We define the recursive polynomial $T_n(x)$ as follows: $T_0(x)=1$ $T_1(x)=x$ $T_{n+1}(x)=2xT_n(x)+T_{n-1}(x)$ $\forall n \in \mathbb N$. a) find $T_2(x),T_3(x),T_4(x)$ and $T_5(x)$. b) find all the roots of the polynomial $T_n(x)$ $\forall n \in \mathbb N$. Proposed by Morteza Saghafian
Problem
Source: Iran 3rd round 2011-algebra exam-p1
Tags: inequalities, algebra, polynomial, algebra proposed
07.09.2011 13:45
$T_n(x)=ch(narcch(x))$. b) If n even $T_n(x)\not >0$ for all x.
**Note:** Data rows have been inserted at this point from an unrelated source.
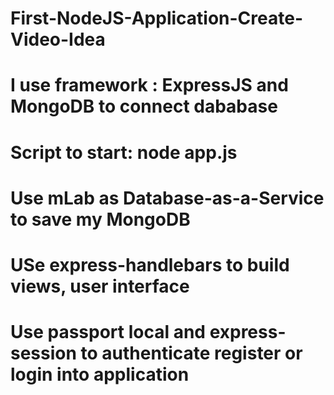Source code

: # First-NodeJS-Application-Create-Video-Idea

# I use framework : ExpressJS and MongoDB to connect dababase

# Script to start: node app.js

# Use mLab as Database-as-a-Service to save my MongoDB

# USe express-handlebars to build views, user interface

# Use passport local and express-session to authenticate register or login into application
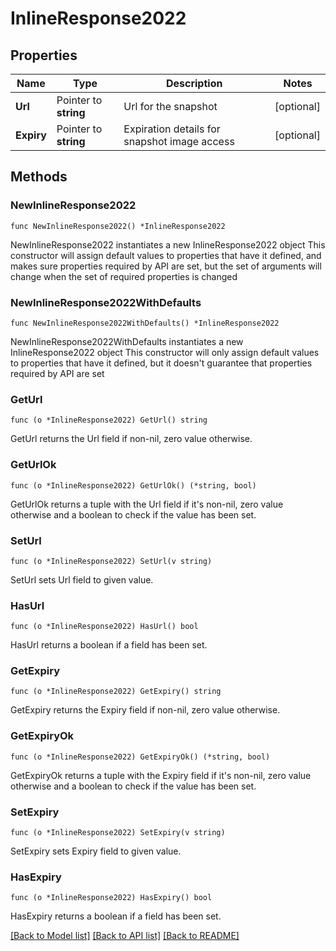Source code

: # InlineResponse2022

## Properties

Name | Type | Description | Notes
------------ | ------------- | ------------- | -------------
**Url** | Pointer to **string** | Url for the snapshot | [optional] 
**Expiry** | Pointer to **string** | Expiration details for snapshot image access | [optional] 

## Methods

### NewInlineResponse2022

`func NewInlineResponse2022() *InlineResponse2022`

NewInlineResponse2022 instantiates a new InlineResponse2022 object
This constructor will assign default values to properties that have it defined,
and makes sure properties required by API are set, but the set of arguments
will change when the set of required properties is changed

### NewInlineResponse2022WithDefaults

`func NewInlineResponse2022WithDefaults() *InlineResponse2022`

NewInlineResponse2022WithDefaults instantiates a new InlineResponse2022 object
This constructor will only assign default values to properties that have it defined,
but it doesn't guarantee that properties required by API are set

### GetUrl

`func (o *InlineResponse2022) GetUrl() string`

GetUrl returns the Url field if non-nil, zero value otherwise.

### GetUrlOk

`func (o *InlineResponse2022) GetUrlOk() (*string, bool)`

GetUrlOk returns a tuple with the Url field if it's non-nil, zero value otherwise
and a boolean to check if the value has been set.

### SetUrl

`func (o *InlineResponse2022) SetUrl(v string)`

SetUrl sets Url field to given value.

### HasUrl

`func (o *InlineResponse2022) HasUrl() bool`

HasUrl returns a boolean if a field has been set.

### GetExpiry

`func (o *InlineResponse2022) GetExpiry() string`

GetExpiry returns the Expiry field if non-nil, zero value otherwise.

### GetExpiryOk

`func (o *InlineResponse2022) GetExpiryOk() (*string, bool)`

GetExpiryOk returns a tuple with the Expiry field if it's non-nil, zero value otherwise
and a boolean to check if the value has been set.

### SetExpiry

`func (o *InlineResponse2022) SetExpiry(v string)`

SetExpiry sets Expiry field to given value.

### HasExpiry

`func (o *InlineResponse2022) HasExpiry() bool`

HasExpiry returns a boolean if a field has been set.


[[Back to Model list]](../README.md#documentation-for-models) [[Back to API list]](../README.md#documentation-for-api-endpoints) [[Back to README]](../README.md)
If n is odd unique real root is $x=0$.
07.09.2011 14:00
the problem asks to find all the roots, not all the real roots.
14.09.2011 20:05
I obtained $ 2T_{n}=(x+\sqrt{x^{2}+1})^{n}+(x+\sqrt{x^{2}-1})^{n} $. how to go on?
14.09.2011 20:20
there is another way for thinking on this problem. just see the name of the topic.....
15.09.2011 05:56
maybe...but I am a beginner. can somebody post a solution?
15.09.2011 07:57
just notice that $T_n(x)=\frac{G_n(x)}{i^n}$ where $G_n(x)$ is the $n$th chebyshevs polynomial.
15.09.2011 15:28
what is the Cebisev polynomial?
15.09.2011 18:26
chebyshev polynomials
02.12.2012 05:50
I want a full solution!
15.05.2019 03:37
Is it just me or is this problem similar to CMIMC $2016$ Algebra Problem $10$? Also, does anyone have a solution. I think I might have.